Finding a committed, qualified conservative to run an anti-poverty agency like VISTA is no easy matter, but Caprara’s résumé measures up on all counts. A former aide to Jack Kemp when he was secretary of the U.S. Department of Housing and Urban Development, Caprara ran the Virginia Department of Housing and Community Development under Gov. George Allen (R), worked as a staffer at the National Center for Neighborhood Enterprise,

run by conservative activist Bob Woodson, and reported to Director Charles Ballard while at the Institute for Responsible Fatherhood and Family Revitalization.
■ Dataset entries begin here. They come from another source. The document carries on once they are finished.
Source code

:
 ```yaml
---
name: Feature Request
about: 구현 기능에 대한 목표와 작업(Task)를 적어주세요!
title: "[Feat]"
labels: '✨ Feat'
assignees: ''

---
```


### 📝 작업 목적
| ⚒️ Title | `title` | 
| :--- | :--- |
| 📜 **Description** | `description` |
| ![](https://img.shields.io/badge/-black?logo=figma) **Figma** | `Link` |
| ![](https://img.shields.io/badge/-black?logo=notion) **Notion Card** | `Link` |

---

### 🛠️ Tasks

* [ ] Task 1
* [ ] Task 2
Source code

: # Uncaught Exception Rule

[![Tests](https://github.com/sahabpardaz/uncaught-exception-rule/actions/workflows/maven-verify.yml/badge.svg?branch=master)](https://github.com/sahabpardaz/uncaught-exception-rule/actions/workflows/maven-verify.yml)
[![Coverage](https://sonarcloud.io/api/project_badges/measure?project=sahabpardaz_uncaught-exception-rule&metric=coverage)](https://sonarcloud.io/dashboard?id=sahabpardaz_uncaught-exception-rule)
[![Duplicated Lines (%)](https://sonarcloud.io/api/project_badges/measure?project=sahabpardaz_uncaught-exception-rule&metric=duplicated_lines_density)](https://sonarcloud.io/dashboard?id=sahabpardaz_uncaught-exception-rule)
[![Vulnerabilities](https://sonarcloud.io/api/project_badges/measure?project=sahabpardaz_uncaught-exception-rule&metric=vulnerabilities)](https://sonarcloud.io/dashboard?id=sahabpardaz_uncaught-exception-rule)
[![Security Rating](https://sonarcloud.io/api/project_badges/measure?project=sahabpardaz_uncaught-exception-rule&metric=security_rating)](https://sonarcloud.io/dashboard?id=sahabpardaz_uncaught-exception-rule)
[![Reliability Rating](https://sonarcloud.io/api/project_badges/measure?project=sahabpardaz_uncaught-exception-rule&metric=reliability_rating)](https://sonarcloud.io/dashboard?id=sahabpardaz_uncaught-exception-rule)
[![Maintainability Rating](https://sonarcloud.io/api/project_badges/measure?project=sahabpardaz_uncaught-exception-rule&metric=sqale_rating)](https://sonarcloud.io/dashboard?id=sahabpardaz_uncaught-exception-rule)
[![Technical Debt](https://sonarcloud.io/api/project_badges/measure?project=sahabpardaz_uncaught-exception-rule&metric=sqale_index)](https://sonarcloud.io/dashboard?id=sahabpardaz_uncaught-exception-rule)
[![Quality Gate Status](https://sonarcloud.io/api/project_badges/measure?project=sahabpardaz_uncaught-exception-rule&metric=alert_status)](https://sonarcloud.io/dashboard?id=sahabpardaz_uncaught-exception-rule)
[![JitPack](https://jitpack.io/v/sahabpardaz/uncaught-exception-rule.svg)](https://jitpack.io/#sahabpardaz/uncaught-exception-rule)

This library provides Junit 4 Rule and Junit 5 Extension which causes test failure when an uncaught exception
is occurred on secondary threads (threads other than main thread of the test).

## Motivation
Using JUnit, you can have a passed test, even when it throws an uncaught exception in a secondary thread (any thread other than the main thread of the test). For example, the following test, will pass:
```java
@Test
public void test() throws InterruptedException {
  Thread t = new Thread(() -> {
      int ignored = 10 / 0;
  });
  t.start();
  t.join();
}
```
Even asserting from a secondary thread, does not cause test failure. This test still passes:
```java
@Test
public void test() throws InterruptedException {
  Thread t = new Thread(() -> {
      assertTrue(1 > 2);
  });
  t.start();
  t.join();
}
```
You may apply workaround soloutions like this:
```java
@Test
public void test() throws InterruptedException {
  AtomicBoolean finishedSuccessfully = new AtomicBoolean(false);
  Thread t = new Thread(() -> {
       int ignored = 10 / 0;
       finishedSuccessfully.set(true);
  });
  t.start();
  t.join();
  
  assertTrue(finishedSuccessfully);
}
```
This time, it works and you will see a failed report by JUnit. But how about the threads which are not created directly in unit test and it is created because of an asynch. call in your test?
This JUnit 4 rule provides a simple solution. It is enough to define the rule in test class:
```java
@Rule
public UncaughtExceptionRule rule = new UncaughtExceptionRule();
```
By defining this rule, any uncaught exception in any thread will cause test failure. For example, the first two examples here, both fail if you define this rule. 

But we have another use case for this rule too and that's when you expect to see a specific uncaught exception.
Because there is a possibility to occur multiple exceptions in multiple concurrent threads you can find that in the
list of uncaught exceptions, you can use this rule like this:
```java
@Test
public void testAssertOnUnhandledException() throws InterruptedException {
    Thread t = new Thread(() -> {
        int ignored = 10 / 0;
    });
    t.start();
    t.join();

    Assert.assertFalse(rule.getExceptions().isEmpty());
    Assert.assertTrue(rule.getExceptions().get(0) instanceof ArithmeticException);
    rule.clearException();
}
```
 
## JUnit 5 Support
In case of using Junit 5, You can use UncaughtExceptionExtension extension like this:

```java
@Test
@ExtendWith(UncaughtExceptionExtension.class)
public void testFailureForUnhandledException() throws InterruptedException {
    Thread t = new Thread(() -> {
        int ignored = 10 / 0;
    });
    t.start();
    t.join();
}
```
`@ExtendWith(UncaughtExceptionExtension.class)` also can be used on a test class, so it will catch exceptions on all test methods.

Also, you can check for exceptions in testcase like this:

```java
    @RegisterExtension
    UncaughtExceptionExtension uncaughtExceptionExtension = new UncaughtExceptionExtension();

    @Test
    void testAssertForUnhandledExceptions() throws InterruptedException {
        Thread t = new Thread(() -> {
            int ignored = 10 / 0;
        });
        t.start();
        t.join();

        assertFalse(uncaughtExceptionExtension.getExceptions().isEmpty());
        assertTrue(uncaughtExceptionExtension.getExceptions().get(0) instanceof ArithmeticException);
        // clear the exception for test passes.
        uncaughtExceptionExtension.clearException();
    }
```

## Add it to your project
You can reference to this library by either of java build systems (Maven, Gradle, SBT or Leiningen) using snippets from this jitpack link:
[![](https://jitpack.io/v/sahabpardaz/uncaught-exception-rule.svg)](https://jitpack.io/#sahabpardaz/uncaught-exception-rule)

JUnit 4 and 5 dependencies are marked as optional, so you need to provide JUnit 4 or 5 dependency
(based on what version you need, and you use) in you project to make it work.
Whether Caprara can get the typically liberal and authority-adverse VISTA volunteers to embrace Bridgeland and Lenkowski’s homeland security, faith-based agenda remains to be seen. VISTA, truth be told, has worked closely with religious groups since its founding in 1965.

The VISTA program has battle-tested friends in high places. Friends of VISTA is led in part by Mimi Mager, a former volunteer who knows how to push all the right political buttons on Capitol Hill and has no hesitancy to do so. Last year, as part of the CNCS reorganization, Lenkowski proposed a series of changes in VISTA’s mission and how it operates. Mager’s group derailed those changes, and is ready for a rematch with the Bush administration in the 108th Congress.

Caprara nominally reports to AmeriCorps Director Rosie Mauk, but one close observer notes that Mauk – who was chair in 2000 of Texas Democrats for Bush – “has not a lot of power,” noting that Lenkowski has fired or demoted most of her senior staff.

Overall, the first two years of conservative control of national service has resulted primarily in charges at the margins. The next two years could be a different story. But that storyline won’t follow the worst fears of national service advocates. At least President Bush is a firm supporter of the concept.